I can vouch for whisper.cpp . It's not 100% perfect but it's good enough to transcribe a half hour podcast with numerous speakers and which requires pretty minimal fixing afterwards.
OP, this is the best Speech-to-Text solution, IMO. I've used Whisper on Windows (link to GitHub) successfully to transcribe graduate-level class recordings with very minimal manual fixing, mostly only certain last names.
Not FOSS as it's under another license, but there's "FUTO Voice Input" if you're looking for a local alternative to Google's voice dictation on Android
This one of my most used apps at the moment, it works 100% on your device and is great for filling in search terms, for AI prompts , messages etc.
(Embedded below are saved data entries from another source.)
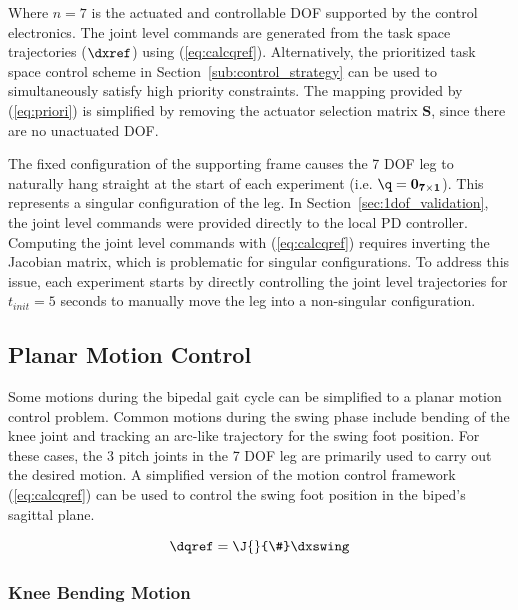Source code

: Where $n = 7$ is the actuated and controllable DOF supported by the control electronics. The joint level commands are generated from the task space trajectories ($\dxref$) using (\ref{eq:calcqref}). Alternatively, the prioritized task space control scheme in Section~\ref{sub:control_strategy} can be used to simultaneously satisfy high priority constraints. The mapping provided by (\ref{eq:priori}) is simplified by removing the actuator selection matrix $\mathbf{S}$, since there are no unactuated DOF. 

The fixed configuration of the supporting frame causes the 7 DOF leg to naturally hang straight at the start of each experiment (i.e. $\q = \mathbf{0_{7 \times 1}}$). This represents a singular configuration of the leg. In Section~\ref{sec:1dof_validation}, the joint level commands were provided directly to the local PD controller. Computing the joint level commands with (\ref{eq:calcqref}) requires inverting the Jacobian matrix, which is problematic for singular configurations. To address this issue, each experiment starts by directly controlling the joint level trajectories for $t_{init} = 5$ seconds to manually move the leg into a non-singular configuration. 

\subsection{Planar Motion Control} %
\label{sub:planar_motion_control}
Some motions during the bipedal gait cycle can be simplified to a planar motion control problem. Common motions during the swing phase include bending of the knee joint and tracking an arc-like trajectory for the swing foot position. For these cases, the 3 pitch joints in the 7 DOF leg are primarily used to carry out the desired motion. A simplified version of the motion control framework (\ref{eq:calcqref}) can be used to control the swing foot position in the biped's sagittal plane.

\begin{equation}
	\dqref = \J{}{\#} \dxswing
\end{equation}

\subsubsection{Knee Bending Motion} %
\label{ssub:knee_bending_motion}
The only downside is that it seems to have a character limit so it may not be what OP is looking for.
Maybe not exactly what you're looking for but I found this a few weeks ago https://github.com/k2-fsa/sherpa-onnx and I haven't really seen anyone talk about it
I've been using the tts on android for navigation and its way better than rhvoice and espeak.
I did try stt on android and it worked great but I've never used stt before so I don't know how good it is compared to other stt
It’s still surreal to see OpenAI’s need for training data be so vast that they casually developed and open sourced a generational leap in transcription technology just so that they could scrape online videos better.